It’s bad enough that North Carolina has to claim Jesse Helms and Elizabeth Dole; now add to the rogues’ gallery Federal Communications Commission Chairman Kevin Martin.

Born in Waxhaw, this UNC and Duke alum wants to fast-track relaxing media ownership rules so that a company could own TV and radio stationsand a newspaperin the same market. Currently, companies can own up to two TV and eight radio stationsbut no newspapersdepending on market size. (There are a few exceptions of companies that own broadcast stations and print; they were grandfathered under old rules.)

And Martin wants it done by the end of December.

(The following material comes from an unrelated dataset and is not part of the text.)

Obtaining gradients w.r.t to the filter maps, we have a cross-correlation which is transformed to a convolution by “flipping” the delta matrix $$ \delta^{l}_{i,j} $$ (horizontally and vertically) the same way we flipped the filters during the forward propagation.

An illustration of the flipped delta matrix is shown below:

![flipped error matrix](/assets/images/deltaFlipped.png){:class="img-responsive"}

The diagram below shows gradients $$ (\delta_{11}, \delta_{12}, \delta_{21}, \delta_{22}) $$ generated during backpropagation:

Coincidentally, this longtime President Bush acolyte wants to ram through this change 11 months before a presidential election in which the Republicans are scrambling for unity, and as the president and his fellow hawks are losing their public relations battle on the Iraq war. Putting politics above policy, Martin has decided to squelch the 3 million comments the FCC has received opposing the proposed rule, and to ignore the will of thousands of people who attended FCC hearings in 2003 and 2004 to decry the giveaway to the nation’s media behemoths.

If the commission approves Martin’s scheme, Triangle readers and viewers could watch as the number of news sources dwindles to a single media voice: consolidation über alles. For example, Capitol Broadcasting Company, which owns several radio, satellite and TV stations, including WRAL, in this market, could buy The News & Observer, and perhaps the rest of McClatchy’s media clutch in the state.

It’s not that media consumers currently receive much content variety from the herdbound mainstream news sources: Among the top headlines for Oct. 22 on WRAL’s Web site: “State Fair Shatters Attendance Record.” On the N&O‘s site: “Fair Attendance Breaks Record.” If media giants are allowed to further monopolize, there’s more at risk than a mere shading in verb usage: fewer stories, fewer sources and more groupthink, the results of which we saw as the media refused to challenge the Bush administration on the war, the PATRIOT Act and other pernicious presidential pronouncements. Or worse: There may be no substantive news, only vapid dispatches from a world that turns on the Britney-Lindsay-Paris axis.

This week, we have a Q&A with a N.C. State graduate student who recently traveled to Cuba. I visited that country in 2000 and noticed that the TV content consisted largely of Fidel Castro’s speeches. Martin’s proposed rules won’t plunge America into a dictatorship, but with more consolidation, the media begins to resemble Wal-Mart: a place for the administration’s one-stop shopping, where Bush propaganda videos disguised as broadcast news, White House-paid columnists planted in newspapers and tricks we haven’t seen yet are orchestrated.